## YOUR GOAL
Only lines with the word "caption" are needed; collect each of them from the listing below.
━━━━━ DATA SHOWN
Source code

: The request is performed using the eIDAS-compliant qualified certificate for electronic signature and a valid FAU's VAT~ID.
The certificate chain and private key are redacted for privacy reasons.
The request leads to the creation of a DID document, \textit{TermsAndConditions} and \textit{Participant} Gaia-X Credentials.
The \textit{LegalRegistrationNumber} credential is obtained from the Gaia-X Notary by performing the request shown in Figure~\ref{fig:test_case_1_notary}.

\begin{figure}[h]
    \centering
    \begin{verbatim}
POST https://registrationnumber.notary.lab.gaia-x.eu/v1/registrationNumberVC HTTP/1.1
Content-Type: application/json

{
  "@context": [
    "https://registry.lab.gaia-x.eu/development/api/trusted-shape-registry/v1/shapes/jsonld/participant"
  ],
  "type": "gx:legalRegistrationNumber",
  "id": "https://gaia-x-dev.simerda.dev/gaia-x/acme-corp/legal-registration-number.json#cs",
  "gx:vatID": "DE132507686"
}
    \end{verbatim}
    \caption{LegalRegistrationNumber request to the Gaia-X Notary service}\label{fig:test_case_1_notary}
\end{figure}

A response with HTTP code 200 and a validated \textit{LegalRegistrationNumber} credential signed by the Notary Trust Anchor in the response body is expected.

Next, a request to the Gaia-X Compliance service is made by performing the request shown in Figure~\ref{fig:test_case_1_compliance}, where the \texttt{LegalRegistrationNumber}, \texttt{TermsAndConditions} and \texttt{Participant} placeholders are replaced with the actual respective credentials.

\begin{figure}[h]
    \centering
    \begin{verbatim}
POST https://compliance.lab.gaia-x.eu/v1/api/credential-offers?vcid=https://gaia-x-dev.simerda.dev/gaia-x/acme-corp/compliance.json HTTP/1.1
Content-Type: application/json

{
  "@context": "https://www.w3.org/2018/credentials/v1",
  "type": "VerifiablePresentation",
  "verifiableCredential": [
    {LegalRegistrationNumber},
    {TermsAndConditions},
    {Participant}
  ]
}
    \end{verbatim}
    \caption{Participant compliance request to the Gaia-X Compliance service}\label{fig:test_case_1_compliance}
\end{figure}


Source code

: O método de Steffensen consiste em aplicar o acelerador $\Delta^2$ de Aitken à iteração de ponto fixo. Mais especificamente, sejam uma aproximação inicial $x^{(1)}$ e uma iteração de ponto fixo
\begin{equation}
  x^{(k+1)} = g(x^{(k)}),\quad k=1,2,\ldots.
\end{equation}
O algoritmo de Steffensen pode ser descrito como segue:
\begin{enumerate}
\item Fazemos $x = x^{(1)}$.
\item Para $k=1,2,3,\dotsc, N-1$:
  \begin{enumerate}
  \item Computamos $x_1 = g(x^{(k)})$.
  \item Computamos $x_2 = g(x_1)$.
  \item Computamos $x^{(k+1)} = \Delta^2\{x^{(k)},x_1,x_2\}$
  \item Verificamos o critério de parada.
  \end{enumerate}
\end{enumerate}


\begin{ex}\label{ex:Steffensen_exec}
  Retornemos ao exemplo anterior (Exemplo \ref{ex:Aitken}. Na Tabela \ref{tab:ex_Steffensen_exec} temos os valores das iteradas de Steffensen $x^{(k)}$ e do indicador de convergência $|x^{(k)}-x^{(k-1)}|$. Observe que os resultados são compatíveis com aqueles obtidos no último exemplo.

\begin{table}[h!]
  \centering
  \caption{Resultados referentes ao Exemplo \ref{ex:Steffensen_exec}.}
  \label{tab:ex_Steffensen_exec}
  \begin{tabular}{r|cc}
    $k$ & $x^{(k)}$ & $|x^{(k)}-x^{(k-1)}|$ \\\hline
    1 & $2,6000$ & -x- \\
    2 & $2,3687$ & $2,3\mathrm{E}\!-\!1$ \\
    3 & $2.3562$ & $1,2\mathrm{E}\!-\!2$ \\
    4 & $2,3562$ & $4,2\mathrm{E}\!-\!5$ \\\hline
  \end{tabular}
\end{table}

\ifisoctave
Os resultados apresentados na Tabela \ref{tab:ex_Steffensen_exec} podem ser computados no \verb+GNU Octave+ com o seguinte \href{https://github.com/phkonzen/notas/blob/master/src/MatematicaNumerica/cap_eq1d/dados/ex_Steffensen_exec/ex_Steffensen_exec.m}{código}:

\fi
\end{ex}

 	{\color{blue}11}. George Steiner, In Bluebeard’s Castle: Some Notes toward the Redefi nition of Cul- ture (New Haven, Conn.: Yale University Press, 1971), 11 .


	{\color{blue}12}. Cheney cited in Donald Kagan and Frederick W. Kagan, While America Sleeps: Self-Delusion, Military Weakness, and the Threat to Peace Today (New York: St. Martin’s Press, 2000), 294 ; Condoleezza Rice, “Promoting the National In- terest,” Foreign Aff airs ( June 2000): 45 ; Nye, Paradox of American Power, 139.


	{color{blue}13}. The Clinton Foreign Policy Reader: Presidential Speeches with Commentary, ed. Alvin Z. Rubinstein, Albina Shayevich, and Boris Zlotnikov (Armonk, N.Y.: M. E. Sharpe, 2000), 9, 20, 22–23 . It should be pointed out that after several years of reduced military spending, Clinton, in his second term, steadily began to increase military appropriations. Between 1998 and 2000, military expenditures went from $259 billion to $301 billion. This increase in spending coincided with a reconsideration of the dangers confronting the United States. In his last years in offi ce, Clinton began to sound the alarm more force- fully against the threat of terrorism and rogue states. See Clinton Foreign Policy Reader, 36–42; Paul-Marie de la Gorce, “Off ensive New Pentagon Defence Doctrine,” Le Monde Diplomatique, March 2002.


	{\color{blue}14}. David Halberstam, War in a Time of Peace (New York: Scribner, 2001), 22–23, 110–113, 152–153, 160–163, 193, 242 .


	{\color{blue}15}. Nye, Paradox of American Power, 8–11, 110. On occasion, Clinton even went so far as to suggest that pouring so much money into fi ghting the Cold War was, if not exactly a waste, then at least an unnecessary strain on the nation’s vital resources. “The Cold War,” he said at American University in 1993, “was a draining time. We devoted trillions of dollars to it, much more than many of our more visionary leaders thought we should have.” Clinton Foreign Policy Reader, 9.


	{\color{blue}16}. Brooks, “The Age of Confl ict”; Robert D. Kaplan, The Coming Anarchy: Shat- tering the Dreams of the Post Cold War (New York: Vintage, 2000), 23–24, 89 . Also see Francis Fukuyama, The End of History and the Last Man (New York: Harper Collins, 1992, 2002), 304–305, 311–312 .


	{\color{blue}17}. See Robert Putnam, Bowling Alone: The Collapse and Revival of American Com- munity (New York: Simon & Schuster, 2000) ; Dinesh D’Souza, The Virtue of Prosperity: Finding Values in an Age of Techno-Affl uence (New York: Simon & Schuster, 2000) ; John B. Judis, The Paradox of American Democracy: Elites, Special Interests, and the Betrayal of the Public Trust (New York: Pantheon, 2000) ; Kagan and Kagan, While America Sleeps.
━━━━━━━━━━
## EXERCISE RESULT
    \caption{LegalRegistrationNumber request to the Gaia-X Notary service}\label{fig:test_case_1_notary}
    \caption{Participant compliance request to the Gaia-X Compliance service}\label{fig:test_case_1_compliance}
  \caption{Resultados referentes ao Exemplo \ref{ex:Steffensen_exec}.}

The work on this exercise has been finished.